*** Opening of Information provided ***

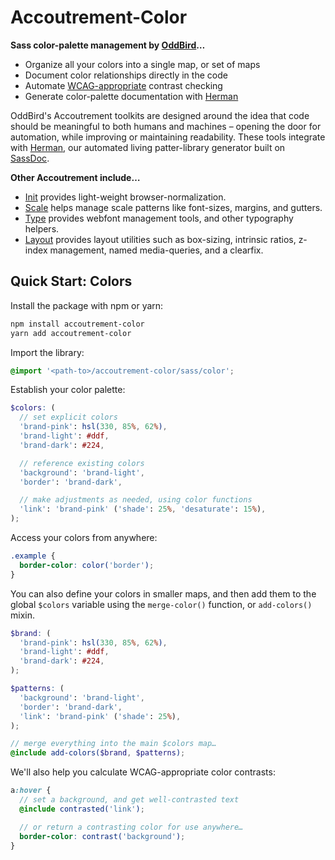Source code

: Accoutrement-Color
==================

**Sass color-palette management by [OddBird][oddbird]…**

- Organize all your colors into a single map, or set of maps
- Document color relationships directly in the code
- Automate [WCAG-appropriate][wcag] contrast checking
- Generate color-palette documentation with [Herman][Herman]

[oddbird]: http://oddbird.net/
[wcag]: http://www.w3.org/TR/2008/REC-WCAG20-20081211/#contrast-ratiodef

OddBird's Accoutrement toolkits are designed around the idea
that code should be meaningful to both humans and machines –
opening the door for automation,
while improving or maintaining readability.
These tools integrate with [Herman][Herman],
our automated living patter-library generator
built on [SassDoc][SassDoc].

[Herman]: http://oddbird.net/herman/
[SassDoc]: http://sassdoc.com/


**Other Accoutrement include…**

- [Init](http://oddbird.net/accoutrement-init/)
  provides light-weight browser-normalization.
- [Scale](http://oddbird.net/accoutrement-scale/)
  helps manage scale patterns like font-sizes, margins, and gutters.
- [Type](http://oddbird.net/accoutrement-type/)
  provides webfont management tools,
  and other typography helpers.
- [Layout](http://oddbird.net/accoutrement-layout/)
  provides layout utilities such as
  box-sizing, intrinsic ratios, z-index management,
  named media-queries, and a clearfix.


Quick Start: Colors
-------------------

Install the package with npm or yarn:

```bash
npm install accoutrement-color
yarn add accoutrement-color
```

Import the library:

```scss
@import '<path-to>/accoutrement-color/sass/color';
```

Establish your color palette:

```scss
$colors: (
  // set explicit colors
  'brand-pink': hsl(330, 85%, 62%),
  'brand-light': #ddf,
  'brand-dark': #224,

  // reference existing colors
  'background': 'brand-light',
  'border': 'brand-dark',

  // make adjustments as needed, using color functions
  'link': 'brand-pink' ('shade': 25%, 'desaturate': 15%),
);
```

Access your colors from anywhere:

```scss
.example {
  border-color: color('border');
}
```

You can also define your colors in smaller maps,
and then add them to the global `$colors` variable
using the `merge-color()` function,
or `add-colors()` mixin.

```scss
$brand: (
  'brand-pink': hsl(330, 85%, 62%),
  'brand-light': #ddf,
  'brand-dark': #224,
);

$patterns: (
  'background': 'brand-light',
  'border': 'brand-dark',
  'link': 'brand-pink' ('shade': 25%),
);

// merge everything into the main $colors map…
@include add-colors($brand, $patterns);
```

We'll also help you calculate WCAG-appropriate color contrasts:

```scss
a:hover {
  // set a background, and get well-contrasted text
  @include contrasted('link');

  // or return a contrasting color for use anywhere…
  border-color: contrast('background');
}
```
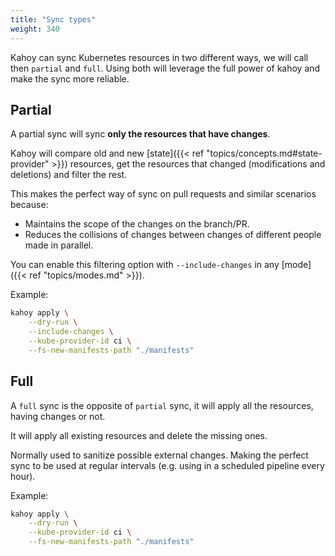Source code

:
 ```yaml
---
title: "Sync types"
weight: 340
---
```


Kahoy can sync Kubernetes resources in two different ways, we will call then `partial` and `full`. Using both will leverage the full power of kahoy and make the sync more reliable.

## Partial

A partial sync will sync **only the resources that have changes**.

Kahoy will compare old and new [state]({{< ref "topics/concepts.md#state-provider" >}}) resources, get the resources that changed (modifications and deletions) and filter the rest.

This makes the perfect way of sync on pull requests and similar scenarios because:

- Maintains the scope of the changes on the branch/PR.
- Reduces the collisions of changes between changes of different people made in parallel.

You can enable this filtering option with `--include-changes` in any [mode]({{< ref "topics/modes.md" >}}).

Example:

```bash
kahoy apply \
    --dry-run \
    --include-changes \
    --kube-provider-id ci \
    --fs-new-manifests-path "./manifests"
```

## Full

A `full` sync is the opposite of `partial` sync, it will apply all the resources, having changes or not.

It will apply all existing resources and delete the missing ones.

Normally used to sanitize possible external changes. Making the perfect sync to be used at regular intervals (e.g. using in a scheduled pipeline every hour).

Example:

```bash
kahoy apply \
    --dry-run \
    --kube-provider-id ci \
    --fs-new-manifests-path "./manifests"
```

*** Close of Information provided ***

● Aim of the task:
Examine the records above and give the number of lines in which the string "different" appears, with no other words.

● Response to this task:
2